Young Hoon menyibak selimutnya. Merasa pusing. Ia turun dari ranjang dan berjalan menuju kamar mandi. Menyalakan kran dan membasuh wajahnya. Dingin, itulah yang ia rasakan. Ia kembali teringat pada mimpinya. Dan kembali muncul pertanyaan, siapa dia? Kenapa memanggilku Oppa? Apa dia orang yang penting dalam hidupku? Sepertinya demikian, meski itu mimpi tapi detak jantungku nyata. Apa dia Ji Sup? Tapi sejak kapan ia memanggilku Oppa? Dan aku bukan lagi apa-apanya selain sahabatnya. Jika itu bukan Ji Sup lalu siapa?
Ditatapnya pantulan dirinya di cermin yang terletak di hadapannya. Rambutnya mulai tumbuh, walau masih sangat pendek, mungkin sekitar setengah senti. Dipandanginya wajah tirus yang terlihat cukup buruk karena pucat dan kusut setelah tidur yang melelahkan. Ia kembali menyentuh air yang mengalir dari kran dengan kedua tangannya, pandangannya beralih pada sebuah cincin yang melingkar di jari manis tangan kanannya. Sejak ia terbangun dari komanya ia merasa penasaran dengan cincin itu. Ia teringat kembali pada mimpinya, dan mungkin cincin itu akan menjawabnya.
Ia lepaskan cincin itu perlahan.
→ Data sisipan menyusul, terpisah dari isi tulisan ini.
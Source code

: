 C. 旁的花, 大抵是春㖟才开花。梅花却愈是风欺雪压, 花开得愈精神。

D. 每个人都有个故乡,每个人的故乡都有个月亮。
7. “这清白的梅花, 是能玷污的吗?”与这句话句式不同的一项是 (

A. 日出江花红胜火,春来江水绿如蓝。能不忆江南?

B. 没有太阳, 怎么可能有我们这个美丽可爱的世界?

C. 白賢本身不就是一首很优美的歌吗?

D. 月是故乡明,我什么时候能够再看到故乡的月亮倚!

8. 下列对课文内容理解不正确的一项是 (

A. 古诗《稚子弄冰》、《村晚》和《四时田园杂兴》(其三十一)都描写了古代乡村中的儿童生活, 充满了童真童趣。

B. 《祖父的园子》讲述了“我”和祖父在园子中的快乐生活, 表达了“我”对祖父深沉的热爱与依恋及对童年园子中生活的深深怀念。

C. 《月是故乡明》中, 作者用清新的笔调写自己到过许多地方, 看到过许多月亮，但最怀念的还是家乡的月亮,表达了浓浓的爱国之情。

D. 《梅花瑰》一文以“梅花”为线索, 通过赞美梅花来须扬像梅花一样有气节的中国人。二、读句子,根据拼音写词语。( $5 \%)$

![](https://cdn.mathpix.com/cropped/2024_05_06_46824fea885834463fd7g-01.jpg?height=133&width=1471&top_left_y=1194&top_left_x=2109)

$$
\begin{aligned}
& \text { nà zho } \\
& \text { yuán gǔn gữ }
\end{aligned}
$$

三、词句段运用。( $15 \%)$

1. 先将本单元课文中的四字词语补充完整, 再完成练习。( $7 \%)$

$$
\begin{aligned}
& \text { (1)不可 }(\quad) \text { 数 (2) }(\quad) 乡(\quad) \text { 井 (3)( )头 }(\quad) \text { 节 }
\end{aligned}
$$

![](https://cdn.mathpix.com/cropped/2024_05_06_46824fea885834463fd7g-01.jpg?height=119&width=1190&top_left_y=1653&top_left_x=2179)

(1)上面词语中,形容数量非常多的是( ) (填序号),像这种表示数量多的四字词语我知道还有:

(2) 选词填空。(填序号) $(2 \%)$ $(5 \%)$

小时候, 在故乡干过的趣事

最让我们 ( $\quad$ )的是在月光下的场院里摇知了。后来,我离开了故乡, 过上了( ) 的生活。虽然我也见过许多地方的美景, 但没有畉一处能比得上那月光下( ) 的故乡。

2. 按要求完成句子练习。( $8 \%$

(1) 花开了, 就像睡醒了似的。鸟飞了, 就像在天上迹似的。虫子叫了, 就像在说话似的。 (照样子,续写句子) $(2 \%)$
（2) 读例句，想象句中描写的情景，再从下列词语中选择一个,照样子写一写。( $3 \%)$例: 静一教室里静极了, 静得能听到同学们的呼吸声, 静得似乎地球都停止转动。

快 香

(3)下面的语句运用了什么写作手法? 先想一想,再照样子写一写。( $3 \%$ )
Ini pertama kalinya ia melepaskannya. "Mungkin gadis yang terus menghampiriku dalam mimpi adalah pemilik cincin ini. Mungkin dia bagian terpenting yang hilang dari memoriku," pikir Young Hoon. Cincin itu sudah terlepas sempurna dari jarinya. Diamatinya dengan seksama, ada sebuah nama terukir di sana 'Yoon Yoo Na'. Jantungnya berdetak lebih cepat dari sebelumnya saat ia baca nama itu. Seperti sebuah mantra, tak jua kembali normal. Siapa kau? Kenapa hanya menyebut namamu jantungku sudah melompat tak karuan?
Kini matanya beralih pada kalung yang melingkar di lehernya. Bentuknya sangat aneh, seperti tanduk rusa. Setelah diamati baik-baik, ternyata itu dua huruf Y yang menyatu di bagian batangnya. Dibaliknya kalung itu, terukir sesuatu di sana. Y love Y itulah yang terukir di bagian atas dan di bawahnya 20112011. Hampir dua tahun yang lalu, tanggal apa ini? Young Hoon mencoba mengingat-ingatnya, hasilnya nihil. Ia tak ingat, hanya kelebatan-kelabatan yang membuatnya pusing. Young Hoon memutuskan untuk berhenti memaksa otaknya, hari ini cukup ia tahu bahwa Yoo Na mungkin sesorang yang penting untuknya.
**************
Young Hoon kembali terbangun setelah bermimpi seorang gadis yang wajahnya tak kunjung bisa dilihatnya. Gadis yang ia yakini sebagai Yoon Yoo Na. Jantungnya kembali berpacu kencang saat nama itu terlintas di benaknya. Ia mencoba menyebutkan nama itu dan jantung bereaksi sangat cepat. Ia tersenyum sendiri karenanya. Siapa sebenarnya gadis ini? Otaknya mungkin melupakannya tapi jantung Young Hoon tak lupa padanya. Mungkin dulu seperti inilah jantungku berdetak untuknya. Mungkin dulu seperti inilah jantungku berdetak saat aku di sampingnya. Mungkin itulah yang terjadi. Kenapa aku bisa lupa pada orang penting sepertinya. Ah, kanker sialan! Kenapa kau membuatku lupa bagian terpenting hidupku? Geram Young Hoon dalam hati.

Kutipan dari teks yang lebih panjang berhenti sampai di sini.